RFI – Chronique 100% création du 15/06/2025, Le grand couturier haïtien Helmer Joseph, par Maria Afonso, 11’10
– Maria Afonso : Haïti, Jamaïque, Montréal, il arrive à Paris en 1984 pour suivre des études dans une école de mode et de stylisme. Helmer Joseph rêve de Paris, le berceau de la haute couture. Il apprend, créée et s’inspire des plus grands Dior, Rochas, Yves Saint Laurent et tant d’autres. Helmer Joseph est diplômé d’une quinzaine d’écoles de mode, et encore aujourd’hui, cet éternel apprenant continue à se former.
– Helmer Joseph : J’ai fait pas mal de formations de tricot-machine parce que j’étais assez curieux pour tout. Et arrivé à Paris, j’ai fait Esmod. Après, j’ai fait Christian Chauveau pour le maquillage, pour le cinéma et puis là j’ai pu rester à Paris, mais j’avais un mois pas plus, j’avais pas de portfolio. Et puis chez Esmod, y’a une fille on a sympathisé, son conjoint était photographe. On a fait un shooting de photos.

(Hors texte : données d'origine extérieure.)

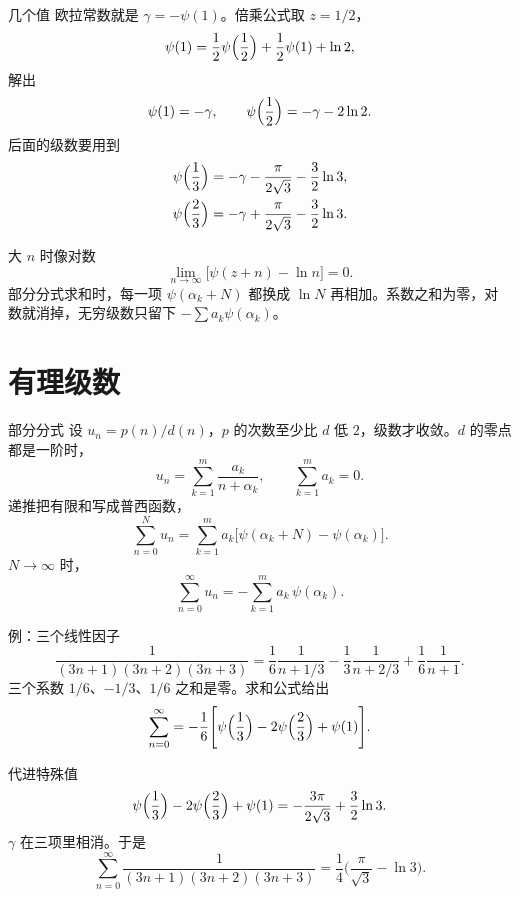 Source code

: \documentclass[fontset=windows, chinese, 10pt, xcolor=dvipsnames]{beamer}
\begin{document}
\begin{frame}{几个值}
  欧拉常数就是 $\gamma=-\psi(1)$。倍乘公式取 $z=1/2$，
  \[
    \psi(1)=\frac12\psi\Bigl(\frac12\Bigr)+\frac12\psi(1)+\ln 2,
  \]
  解出
  \[
    \psi(1)=-\gamma,
    \qquad
    \psi\Bigl(\frac12\Bigr)=-\gamma-2\ln 2.
  \]
  后面的级数要用到
  \begin{align*}
    \psi\Bigl(\frac13\Bigr)
    &=-\gamma-\frac{\pi}{2\sqrt{3}}-\frac32\ln 3,\\
    \psi\Bigl(\frac23\Bigr)
    &=-\gamma+\frac{\pi}{2\sqrt{3}}-\frac32\ln 3.
  \end{align*}
\end{frame}

\begin{frame}{大 $n$ 时像对数}
  \[
    \lim_{n\to\infty}\bigl[\psi(z+n)-\ln n\bigr]=0.
  \]
  部分分式求和时，每一项 $\psi(\alpha_k+N)$ 都换成 $\ln N$ 再相加。系数之和为零，对数就消掉，无穷级数只留下 $-\sum a_k\psi(\alpha_k)$。
\end{frame}

\section{有理级数}

\begin{frame}{部分分式}
  设 $u_n=p(n)/d(n)$，$p$ 的次数至少比 $d$ 低 $2$，级数才收敛。$d$ 的零点都是一阶时，
  \[
    u_n=\sum_{k=1}^{m}\frac{a_k}{n+\alpha_k},
    \qquad
    \sum_{k=1}^{m}a_k=0.
  \]
  递推把有限和写成普西函数，
  \[
    \sum_{n=0}^{N}u_n
    =\sum_{k=1}^{m}a_k
      \bigl[\psi(\alpha_k+N)-\psi(\alpha_k)\bigr].
  \]
  $N\to\infty$ 时，
  \begin{equation*}
    \boxed{\displaystyle
      \sum_{n=0}^{\infty}u_n
      =-\sum_{k=1}^{m}a_k\,\psi(\alpha_k).}
  \end{equation*}
\end{frame}

\begin{frame}{例：三个线性因子}
  \[
    \frac{1}{(3n+1)(3n+2)(3n+3)}
    =\frac16\frac{1}{n+1/3}
     -\frac13\frac{1}{n+2/3}
     +\frac16\frac{1}{n+1}.
  \]
  三个系数 $1/6$、$-1/3$、$1/6$ 之和是零。求和公式给出
  \[
    \sum_{n=0}^{\infty}
    =-\frac16\Biggl[
        \psi\Bigl(\frac13\Bigr)
        -2\psi\Bigl(\frac23\Bigr)
        +\psi(1)
      \Biggr].
  \]
\end{frame}

\begin{frame}{代进特殊值}
  \[
    \psi\Bigl(\frac13\Bigr)-2\psi\Bigl(\frac23\Bigr)+\psi(1)
    =-\frac{3\pi}{2\sqrt{3}}+\frac32\ln 3.
  \]
  $\gamma$ 在三项里相消。于是
  \[
    \sum_{n=0}^{\infty}
      \frac{1}{(3n+1)(3n+2)(3n+3)}
    =\frac14\Biggl(\frac{\pi}{\sqrt{3}}-\ln 3\Biggr).
  \]
\end{frame}
\end{document}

Sous le Pont Neuf, y’avait une amie mannequin de Montréal. Puis quelqu’un passait par là, il a dit/a demandé « qui a fait la robe ?”. Elle a dit que c’est moi, le type m’a donné une carte. J’ai appelé quelqu’un. Je suis rentré dans un atelier de haute couture. C’était aussi facile que cela. J’ai touché un peu à tout. Mais après j’ai fait Lesage en broderie, j’étais quasiment la troisième personne à m’inscrire à l’école, dès que j’ai entendu parler qu’il y avait cette formation, parce que j’avais fait de la broderie aussi en Jamaïque. Après, j’ai fait le design textile, j’ai fait le chapeau, j’ai fait la Chambre syndicale de la couture parisienne en formation complète de moulage, pour pouvoir enseigner plus qu’autre chose. Le mois dernier, j’ai fait une formation de soudure parce que maintenant il y a beaucoup de carapaces, tout est rigide dans la mode. Dès qu’il y a des séminaires, je les prends, même si c’est loin parce que, actuellement j’ai une école en Haïti, j’ai une école de mode et de métiers d’art et je suis aussi chargé de cours à l’Université du Québec, à Montréal, à l’UQAM. Et ça, il faut répondre à toutes les questions parce que chacun a des inspirations, il faut les encadrer.
– Maria Afonso : Toutefois, son processus créatif démarre toujours par le textile.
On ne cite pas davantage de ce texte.